Schon jetzt hat Brasilien entlang der Transamazonica eine Blutspur gezogen. Mindestens 9 indigene Völker wurden ganz oder fast vollständig umgebracht. Da die Völker nicht gegen die selben Krankheiten immun sind, wie die zugewanderten Europäer*innen, wurden vielen der Völker bspw. mit Windpocken vergiftete Geschenke gemacht. Eine Windpocken-Pandemie tötete dann das indigene Volk. Erst spät wurde das europäische Märchen vom nahezu unbewohnten Regenwald widerlegt. Von den ehemals fünf Millionen Indigenen im Amazonas-Regenwald gibt es heute nur noch ca. 300.000. Viele werden noch heute diskriminiert oder durch Holzfäller und Bauern vertrieben. Die übrigen unkontaktierten Völker im Regenwald verhalten sich oft sehr aggressiv gegenüber Fremden, weil der mörderische Umgang der europäischen Nachfahren mit ihnen bekannt ist. Hätte es eine Busverbindung über die Transamazonica für uns gegeben, ich hätte mir sehr schwer getan, diese zu nutzen.

Porto Velho kommt

Zurück aufs Schiff. Wir halten an Tag 4 für ungefähr acht Stunden in Humaitá, wo etwas Ladung und vor allem Brasilianer*innen von Bord gehen. Mittlerweile nimmt das Langeweile-Gefühl zu und das Essen bleibt einseitig. Reis, Spaghetti, Bohnen und gekochtes Fleisch.
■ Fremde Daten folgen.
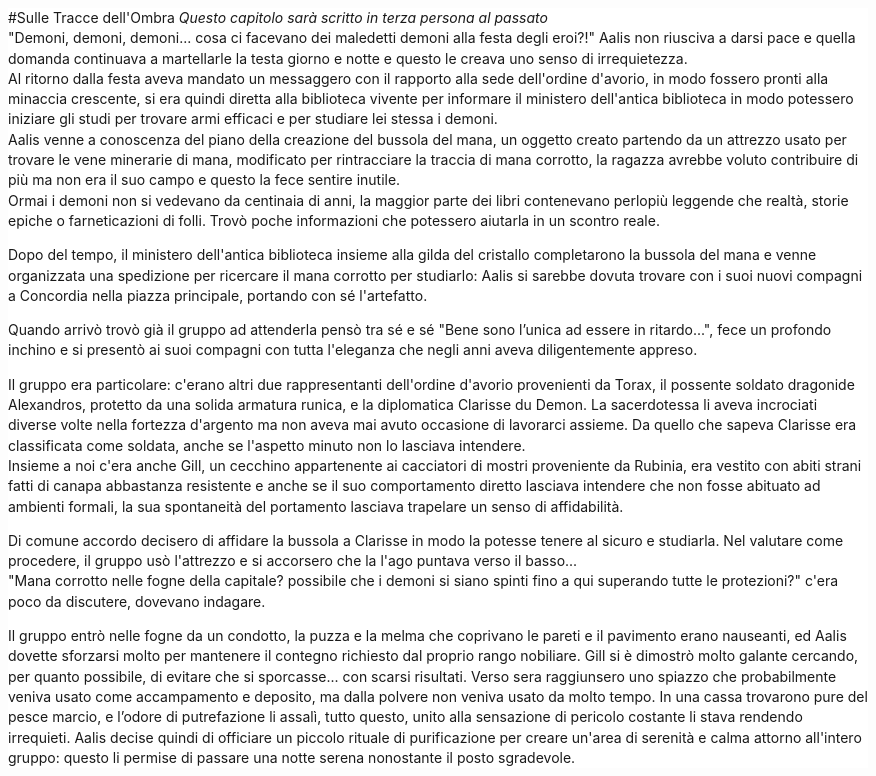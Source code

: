 #Sulle Tracce dell'Ombra
_Questo capitolo sarà scritto in terza persona al passato_  
"Demoni, demoni, demoni... cosa ci facevano dei maledetti demoni alla festa degli eroi?!" Aalis non riusciva a darsi pace e quella domanda continuava a martellarle la testa giorno e notte e questo le creava uno senso di irrequietezza.  
Al ritorno dalla festa aveva mandato un messaggero con il rapporto alla sede dell'ordine d'avorio, in modo fossero pronti alla minaccia crescente, si era quindi diretta alla biblioteca vivente per informare il ministero dell'antica biblioteca in modo potessero iniziare gli studi per trovare armi efficaci e per studiare lei stessa i demoni.  
Aalis venne a conoscenza del piano della creazione del bussola del mana, un oggetto creato partendo da un attrezzo usato per trovare le vene minerarie di mana, modificato per rintracciare la traccia di mana corrotto, la ragazza avrebbe voluto contribuire di più ma non era il suo campo e questo la fece sentire inutile.  
Ormai i demoni non si vedevano da centinaia di anni, la maggior parte dei libri contenevano perlopiù leggende che realtà, storie epiche o farneticazioni di folli. Trovò poche informazioni che potessero aiutarla in un scontro reale.

Dopo del tempo, il ministero dell'antica biblioteca insieme alla gilda del cristallo completarono la bussola del mana e venne organizzata una spedizione per ricercare il mana corrotto per studiarlo: Aalis si sarebbe dovuta trovare con i suoi nuovi compagni a Concordia nella piazza principale, portando con sé l'artefatto.

Quando arrivò trovò già il gruppo ad attenderla pensò tra sé e sé  "Bene sono l’unica ad essere in ritardo...",  fece un profondo inchino e si presentò ai suoi compagni con tutta l'eleganza che negli anni aveva diligentemente appreso.

Il gruppo era particolare: c'erano altri due rappresentanti dell'ordine d'avorio provenienti da Torax, il possente soldato dragonide Alexandros, protetto da una solida armatura runica, e la diplomatica Clarisse du Demon. La sacerdotessa li aveva incrociati diverse volte nella fortezza d'argento ma non aveva mai avuto occasione di lavorarci assieme. Da quello che sapeva Clarisse era classificata come soldata, anche se l'aspetto minuto non lo lasciava intendere.  
Insieme a noi c'era anche Gill, un cecchino appartenente ai cacciatori di mostri proveniente da Rubinia, era vestito con abiti strani fatti di canapa abbastanza resistente e anche se il suo comportamento diretto lasciava intendere che non fosse abituato ad ambienti formali, la sua spontaneità del portamento lasciava trapelare un senso di affidabilità. 

Di comune accordo decisero di affidare la bussola a Clarisse in modo la potesse tenere al sicuro e studiarla. Nel valutare come procedere, il gruppo usò l'attrezzo e si accorsero che la l'ago puntava verso il basso...  
"Mana corrotto nelle fogne della capitale? possibile che i demoni si siano spinti fino a qui superando tutte le protezioni?" c'era poco da discutere, dovevano indagare.

Il gruppo entrò nelle fogne da un condotto, la puzza e la melma che coprivano le pareti e il pavimento erano nauseanti, ed Aalis dovette sforzarsi molto per mantenere il contegno richiesto dal proprio rango nobiliare. Gill si è dimostrò molto galante cercando, per quanto possibile, di evitare che si sporcasse... con scarsi risultati.
Verso sera raggiunsero uno spiazzo che probabilmente veniva usato come accampamento e deposito, ma dalla polvere non veniva usato da molto tempo. In una cassa trovarono pure del pesce marcio, e l’odore di putrefazione li assalì, tutto questo, unito alla sensazione di pericolo costante li stava rendendo irrequieti.
Aalis decise quindi di officiare un piccolo rituale di purificazione per creare un'area di serenità e calma attorno all'intero gruppo: questo li permise di passare una notte serena nonostante il posto sgradevole.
Mittags und Abends. Jeden Tag. An einigen Tagen wird zusätzlich gegrillt auf dem Oberdeck. Ich unterhalte mich mit Ramon und frage ihn nach den Holzhaus-förmigen Booten, die vor jeder noch so kleinen Siedlung liegen. Es sind Baggerschiffe, sagt er. Später sehe ich auch größere im Fluss. Mittels einer Pumpanlage wird der Fluss-Schlamm angesaugt und über breite Holzrinnen geleitet. Dort soll sich das gesuchte und schwerere Gold ablagern. Vermutlich unter dem Einsatz des giftigen Quecksilbers, das die Arbeit effektiver macht.

An Tag 5 ist es endlich so weit. Agraranlagen werden sichtbar. Eine große Brücke und Hochhäuser kommen ins Blickfeld. Wir sind glücklich, weil bald können wir das Boot verlassen. Alle packen. Wir auch. Wir verabschieden uns von unseren neuen Freunden und wünschen uns gegenseitig viel Erfolg auf unseren neuen Wegen. Ich tausche mit Caesar Kontaktdaten und muss an unseren letzten Abend denken.

Er erzählte von seinen Eltern, die ihn ungern gehen ließen. Er selber würde nicht so viel an zu Hause denken und meint, seine Eltern seien halt sentimental. Er verkauft sich als stark, aber ich empfinde Mitgefühl. Es ist diese Stärke, die die andere Schwäche ausgleichen soll. Er erzählt, dass er seinen Eltern nicht gesagt hat, dass er mit Karten-Tricks in den Straßen Geld hinzuverdient hat. Touris seien sehr leichtgläubig. Dadurch konnte Caesar sich schickere Kleidung und Schuhe kaufen. Er und ich führen den herumstehenden Menschen unsere Karten-Tricks auf. Nachdem die meisten sich schlafen gelegt hatten, um bis zum 6-Uhr-Pfeifen zu schlafen, sitzen Caesar und ich noch unter dem imposanten Sternenhimmel, der durch keine Stadtlichter beeinträchtigt wird. Wir sprechen über die ungerechte Welt. Dass Touris immer höhere Preise zahlen und das Latinos/as immer Preise unter den angezeigten verhandeln können.

Dann zeigt er mir ein Photo auf seinem Handy.

Völlig ungefragt.

Seine Freundin.

und seine Augen verraten mir, dass auch der starke Caesar nicht nur stark ist.